Database locked problem on Windows 7

Previous Topic Next Topic
 
classic Classic list List threaded Threaded
4 messages Options
Reply | Threaded
Open this post in threaded view
|

Database locked problem on Windows 7

Yngve N. Pettersen
Hello all,

I am working on a project involving the Python SQLite3 API for SQLite (a
compile cache system), and I have started running into "database locked"
problems on the Windows 7 Pro machines some of the instances will run on;
the Windows 10 instances works without any problems.

The database is configured with WAL journaling, and when deployed will
have up to 42 active connection at a time. There are three tables, one
containing a blob with information about a source file and a time stamp
(the timestamp is updated each time the entry is used, the blob may be
updated), one with a blob of binary data, and the third have the time
stamp for the corresponding entry in the second table (updated each time
the blob entry is used). The Python SQLite3 connection is started with a
timeout of 100 seconds.

The lock problem does not appear when seeding the database, but that
process involves compiling the source first, so database updates should
be less frequent.

The problem occurs when the data is (mostly) only being pulled out of the
database for reuse, followed by an update of the time stamp the rows used  
(to be
used when removing old entries).

Using a locally built DLL with some printfs I found that it looks like the
problem occurs when winLock/winLockFile is called from sqlite3WalClose to
obtain an exclusive lock; it seems to fail in the Exclusive lock part of
the function. The reported windows error code is 33.

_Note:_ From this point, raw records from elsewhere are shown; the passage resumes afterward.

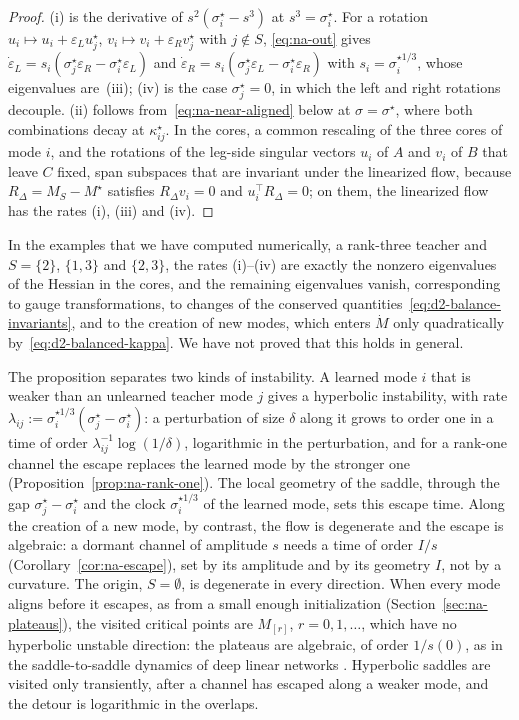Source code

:\documentclass[11pt]{article}
\theoremstyle{definition}
\numberwithin{equation}{section}
\begin{document}
\begin{proof}
(i) is the derivative of $s^2(\sigma^\star_i-s^3)$ at $s^3=\sigma^\star_i$. For a rotation $u_i\mapsto u_i+\varepsilon_Lu^\star_j$, $v_i\mapsto v_i+\varepsilon_Rv^\star_j$ with $j\notin S$, \eqref{eq:na-out} gives $\dot\varepsilon_L=s_i(\sigma^\star_j\varepsilon_R-\sigma^\star_i\varepsilon_L)$ and $\dot\varepsilon_R=s_i(\sigma^\star_j\varepsilon_L-\sigma^\star_i\varepsilon_R)$ with $s_i=\sigma^{\star1/3}_i$, whose eigenvalues are~(iii); (iv) is the case $\sigma^\star_j=0$, in which the left and right rotations decouple. (ii) follows from~\eqref{eq:na-near-aligned} below at $\sigma=\sigma^\star$, where both combinations decay at $\kappa^\star_{ij}$. In the cores, a common rescaling of the three cores of mode $i$, and the rotations of the leg-side singular vectors $u_i$ of $A$ and $v_i$ of $B$ that leave $C$ fixed, span subspaces that are invariant under the linearized flow, because $R_\Delta=M_S-M^\star$ satisfies $R_\Delta v_i=0$ and $u_i^\top R_\Delta=0$; on them, the linearized flow has the rates (i), (iii) and (iv).
\end{proof}

In the examples that we have computed numerically, a rank-three teacher and $S=\{2\}$, $\{1,3\}$ and $\{2,3\}$, the rates (i)--(iv) are exactly the nonzero eigenvalues of the Hessian in the cores, and the remaining eigenvalues vanish, corresponding to gauge transformations, to changes of the conserved quantities~\eqref{eq:d2-balance-invariants}, and to the creation of new modes, which enters $\dot M$ only quadratically by~\eqref{eq:d2-balanced-kappa}. We have not proved that this holds in general.

The proposition separates two kinds of instability. A learned mode $i$ that is weaker than an unlearned teacher mode $j$ gives a hyperbolic instability, with rate $\lambda_{ij}:=\sigma^{\star1/3}_i(\sigma^\star_j-\sigma^\star_i)$: a perturbation of size $\delta$ along it grows to order one in a time of order $\lambda_{ij}^{-1}\log(1/\delta)$, logarithmic in the perturbation, and for a rank-one channel the escape replaces the learned mode by the stronger one (Proposition~\ref{prop:na-rank-one}). The local geometry of the saddle, through the gap $\sigma^\star_j-\sigma^\star_i$ and the clock $\sigma^{\star1/3}_i$ of the learned mode, sets this escape time. Along the creation of a new mode, by contrast, the flow is degenerate and the escape is algebraic: a dormant channel of amplitude $s$ needs a time of order $I/s$ (Corollary~\ref{cor:na-escape}), set by its amplitude and by its geometry $I$, not by a curvature. The origin, $S=\emptyset$, is degenerate in every direction. When every mode aligns before it escapes, as from a small enough initialization (Section~\ref{sec:na-plateaus}), the visited critical points are $M_{[r]}$, $r=0,1,\dots$, which have no hyperbolic unstable direction: the plateaus are algebraic, of order $1/s(0)$, as in the saddle-to-saddle dynamics of deep linear networks \citep{saxe2014exact,jacot2021saddle}. Hyperbolic saddles are visited only transiently, after a channel has escaped along a weaker mode, and the detour is logarithmic in the overlaps.
\end{document}
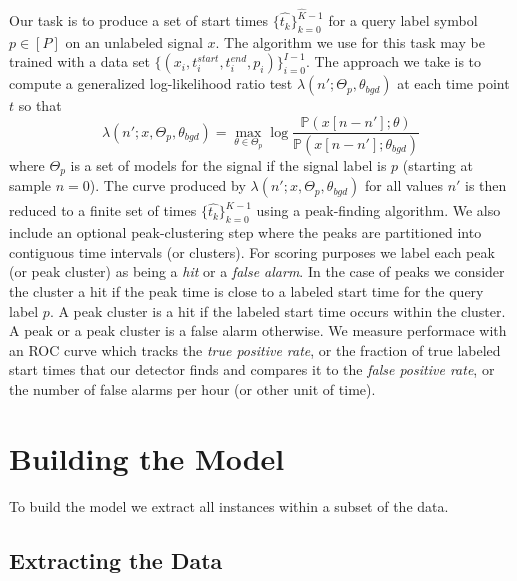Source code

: \documentclass{article}
\begin{document}
Our task is to produce a set of start times $\{\hat{t_k}\}_{k=0}^{\hat{K}-1}$ for a query label symbol $p\in[P]$ on an unlabeled
signal $x$.  The algorithm we use for this task may be trained with a data set $\{(x_i,t_i^{start},t_i^{end},p_i)\}_{i=0}^{I-1}$.  The 
approach we take is to compute a generalized log-likelihood ratio test $\lambda(n';\Theta_p,\theta_{bgd})$ at each time point
$t$ so that
\begin{equation}
  \lambda(n';x,\Theta_p,\theta_{bgd}) = \max_{\theta\in\Theta_p}\log\frac{\mathbb{P}(x[n-n'];\theta)}{\mathbb{P}(x[n-n'];\theta_{bgd})}
\end{equation}
where $\Theta_p$ is a set of models for the signal if the signal label is $p$ (starting at sample $n=0$).
The curve produced by $\lambda(n'; x,\Theta_p,\theta_{bgd})$ for all values $n'$ is then reduced to a finite set of times $\{\hat{t_k}\}_{k=0}^{\hat{K}-1}$ using a peak-finding algorithm.  We also include an optional peak-clustering step where the peaks are partitioned
into contiguous time intervals (or clusters).  For scoring purposes we label each peak (or peak cluster) as being a \textit{hit}
or a \textit{false alarm}.  In the case of peaks we consider the cluster a hit if the peak time is close to a labeled start time
for the query label $p$. A peak cluster is a hit if the labeled start time occurs within the cluster.  A peak or a peak cluster
is a false alarm otherwise.  We measure performace with an ROC curve which tracks the \textit{true positive rate}, or the fraction of
true labeled start times that our detector finds and compares it to the \textit{false positive rate}, or the number of false alarms
per hour (or other unit of time).

\section{Building the Model}

To build the model we extract all instances within a subset of the data.

\subsection{Extracting the Data}
\end{document}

For reference, the folder where the database is stored, is excluded from
AV scans, the disk drives are all local SSDs. The size of the DB is
currently about 4GB. The SQLite DLL version from Python 3.6 (can't use
3.7) is 3.21 (no change with 3.24).

I have found a few "workarounds", most of them not remotely satisfactory:

- Increase busy_timeout to at least 40 seconds, wal_autocheckpoint to
3000+ seems to work, although I have had failures in this scenario, too.
The downside is that this takes (at least) as long as seeding the
database, and 5-6 times as long as the system it is supposed to replace,
and 10(!) times as long as the corresponding tests on Windows 10 (and 7
times as long as on my own Win10 machine with half the cores).

- Use defaults for busy_timeout, wal_autocheckpoint, and use a Windows
mutex to lock access to the database during write operation. This *is*
much faster than the previous example, but that is the best that can be
said for it. It is still 10-20% slower than the old system, takes twice as
long as the Win 10 test (and 20-40% longer than tests on my own machine,
with half the cores). Trying to use multiple mutexes only took longer.

- I tried resuming the operation after a lock, that was also slower than
both the old system and the Win 10 system, and it also ran into trouble
when a repeated insert operation broke the uniqeness constraint (the
transaction had completed and been committed before the database locked
error occurred).

- Reducing number of parallel jobs to 20 on the 32 (logical) core machine
worked (24 failed almost at the end), but the reuse case still took close
to 4 times as long as the old system (and 2/3 of the time used for a
normal seeding using). OTOH, using 20 jobs on a 40 core Win 10 machine
took only twice as long as using all cores (effectively what the old
system used).

- I also tried to rebuild the database without WAL. Seeding the database
took 3 times longer than it did with WAL, and the second stage (reuse)
seems to take as long (stopped it when it had taken longer than a normal
seed, when it was just 25% finished).

(And yes, upgrading to Win 10 may be a possibility, although at least two
of the machines was not able to use Win 10 last time I tried.)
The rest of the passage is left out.